Following the success of the first season, HBO Max renewed the show for season 2 in October 2020, which premiered in October and November 2021. Season 2 was titled “Craftopia: Holiday Showdown” and featured adult competitors.
Fans who have been looking forward to the third season of Craftopia were utterly disappointed after learning that the show has been pulled from HBO Max.
“As we work toward bringing our content catalogs together under one platform, we will be making changes to the content offering available on both HBO Max and Discovery+,” Warner Bros.

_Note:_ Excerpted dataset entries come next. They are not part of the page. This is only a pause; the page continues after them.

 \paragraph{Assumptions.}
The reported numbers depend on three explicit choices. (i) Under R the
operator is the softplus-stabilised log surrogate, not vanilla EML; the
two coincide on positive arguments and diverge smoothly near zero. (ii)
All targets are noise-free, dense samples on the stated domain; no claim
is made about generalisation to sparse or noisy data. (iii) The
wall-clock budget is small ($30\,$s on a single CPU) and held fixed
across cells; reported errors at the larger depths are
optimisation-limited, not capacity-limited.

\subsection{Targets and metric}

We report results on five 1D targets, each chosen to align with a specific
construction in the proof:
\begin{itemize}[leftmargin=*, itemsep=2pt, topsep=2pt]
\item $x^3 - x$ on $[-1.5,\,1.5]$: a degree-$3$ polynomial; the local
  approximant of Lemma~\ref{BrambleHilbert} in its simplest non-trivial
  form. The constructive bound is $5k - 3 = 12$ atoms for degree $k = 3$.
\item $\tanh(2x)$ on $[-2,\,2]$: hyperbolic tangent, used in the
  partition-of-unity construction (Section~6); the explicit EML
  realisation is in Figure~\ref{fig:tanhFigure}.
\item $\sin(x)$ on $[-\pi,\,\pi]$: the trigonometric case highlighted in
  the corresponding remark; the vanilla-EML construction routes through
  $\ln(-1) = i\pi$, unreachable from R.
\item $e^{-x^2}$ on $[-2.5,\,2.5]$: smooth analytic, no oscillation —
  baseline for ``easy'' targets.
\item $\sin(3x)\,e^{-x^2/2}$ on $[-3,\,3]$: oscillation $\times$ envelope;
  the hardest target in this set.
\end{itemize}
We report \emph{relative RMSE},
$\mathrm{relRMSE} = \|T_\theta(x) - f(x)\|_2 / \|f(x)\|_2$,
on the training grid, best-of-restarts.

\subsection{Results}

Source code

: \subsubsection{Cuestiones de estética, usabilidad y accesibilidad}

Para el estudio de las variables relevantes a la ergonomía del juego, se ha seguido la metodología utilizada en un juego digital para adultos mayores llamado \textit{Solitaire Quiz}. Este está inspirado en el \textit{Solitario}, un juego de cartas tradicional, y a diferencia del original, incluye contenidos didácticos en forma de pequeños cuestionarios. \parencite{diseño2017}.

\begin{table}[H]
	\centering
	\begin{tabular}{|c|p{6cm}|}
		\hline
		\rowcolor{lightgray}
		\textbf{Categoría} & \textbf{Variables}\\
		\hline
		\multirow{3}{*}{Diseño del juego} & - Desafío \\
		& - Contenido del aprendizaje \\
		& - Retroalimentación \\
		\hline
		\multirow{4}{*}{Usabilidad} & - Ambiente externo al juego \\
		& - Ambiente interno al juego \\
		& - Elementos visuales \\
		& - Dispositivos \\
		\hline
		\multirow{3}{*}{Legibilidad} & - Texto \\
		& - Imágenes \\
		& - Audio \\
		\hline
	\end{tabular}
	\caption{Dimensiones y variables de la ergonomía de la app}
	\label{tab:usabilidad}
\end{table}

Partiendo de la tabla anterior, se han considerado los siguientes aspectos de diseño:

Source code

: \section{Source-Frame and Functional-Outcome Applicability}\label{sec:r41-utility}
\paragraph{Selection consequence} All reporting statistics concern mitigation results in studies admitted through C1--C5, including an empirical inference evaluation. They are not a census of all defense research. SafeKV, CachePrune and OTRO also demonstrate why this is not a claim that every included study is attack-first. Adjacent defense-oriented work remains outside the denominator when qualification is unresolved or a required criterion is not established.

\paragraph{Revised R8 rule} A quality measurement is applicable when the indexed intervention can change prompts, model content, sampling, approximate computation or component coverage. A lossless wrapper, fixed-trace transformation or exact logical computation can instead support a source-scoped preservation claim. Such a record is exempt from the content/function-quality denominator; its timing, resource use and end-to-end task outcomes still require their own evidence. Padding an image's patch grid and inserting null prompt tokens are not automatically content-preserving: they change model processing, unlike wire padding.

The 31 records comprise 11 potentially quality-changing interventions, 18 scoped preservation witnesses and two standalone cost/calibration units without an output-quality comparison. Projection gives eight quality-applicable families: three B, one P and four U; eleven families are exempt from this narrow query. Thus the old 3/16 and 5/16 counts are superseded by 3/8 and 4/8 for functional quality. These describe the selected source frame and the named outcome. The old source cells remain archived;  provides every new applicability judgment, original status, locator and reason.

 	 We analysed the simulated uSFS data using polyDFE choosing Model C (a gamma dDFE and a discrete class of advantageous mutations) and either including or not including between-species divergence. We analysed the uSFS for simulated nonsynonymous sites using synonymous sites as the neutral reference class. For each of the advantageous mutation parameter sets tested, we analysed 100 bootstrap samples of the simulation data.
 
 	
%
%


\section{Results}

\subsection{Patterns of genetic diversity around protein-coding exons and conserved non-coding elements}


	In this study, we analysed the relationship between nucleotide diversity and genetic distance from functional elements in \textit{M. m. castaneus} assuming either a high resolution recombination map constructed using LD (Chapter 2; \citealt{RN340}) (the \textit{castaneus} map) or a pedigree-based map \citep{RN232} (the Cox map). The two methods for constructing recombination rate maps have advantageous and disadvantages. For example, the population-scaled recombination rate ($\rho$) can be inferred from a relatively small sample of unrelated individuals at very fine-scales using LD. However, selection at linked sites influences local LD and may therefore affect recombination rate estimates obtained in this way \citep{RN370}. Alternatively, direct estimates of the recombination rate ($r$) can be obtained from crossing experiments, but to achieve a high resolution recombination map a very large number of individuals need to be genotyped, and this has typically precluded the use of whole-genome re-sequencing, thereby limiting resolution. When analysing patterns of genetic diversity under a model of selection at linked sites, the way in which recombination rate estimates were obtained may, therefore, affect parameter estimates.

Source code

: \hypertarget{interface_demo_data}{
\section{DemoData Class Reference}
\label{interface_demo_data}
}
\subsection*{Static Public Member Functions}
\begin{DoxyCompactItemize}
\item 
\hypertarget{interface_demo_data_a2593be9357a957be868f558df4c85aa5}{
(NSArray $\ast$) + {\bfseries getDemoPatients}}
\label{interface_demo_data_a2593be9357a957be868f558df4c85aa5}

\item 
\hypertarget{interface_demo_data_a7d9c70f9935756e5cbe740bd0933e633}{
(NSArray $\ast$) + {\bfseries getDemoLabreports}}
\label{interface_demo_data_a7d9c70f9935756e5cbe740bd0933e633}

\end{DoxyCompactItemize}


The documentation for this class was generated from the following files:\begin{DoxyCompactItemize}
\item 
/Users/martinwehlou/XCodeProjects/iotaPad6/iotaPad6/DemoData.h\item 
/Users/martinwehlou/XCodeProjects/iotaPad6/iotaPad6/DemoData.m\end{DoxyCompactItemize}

Discovery execs clarified per Deadline. “That will include the removal of some content from both platforms.”
“At the same time, we’re already starting to bring our content catalogs together like the launch of the new CNN Originals Hub on Discovery+ and a curated collection of Magnolia Network content coming soon to HBO Max,” the declaration added.
In cutting down HBO Max, Warner Bros. Discovery execs have also pulled out massive clumps of original content which aren’t only just from HBO and HBO Max but also many other content from other services such as Cartoon Network, TBS, and TruTV and also including various movies and shows that were earlier streaming exclusively to the service.
The exact reason is not known why these shows and films are being withdrawn but audiences are extremely saddened and disappointed to see their favorite shows and movies being removed from the platform.
Tony Maglio of IndieWire describes: “The content targeted for removal tends to be shows and movies that are not performing on the service but have an opportunity for a partial [tax] write-off. Content costs can be amortized — or assigned a cost that gets recognized by an entity across multiple years — over the program or film’s expected lifetime. If years on that timeline remain, a company can remove that asset from distribution and use its remaining cost balance to offset taxable income elsewhere.”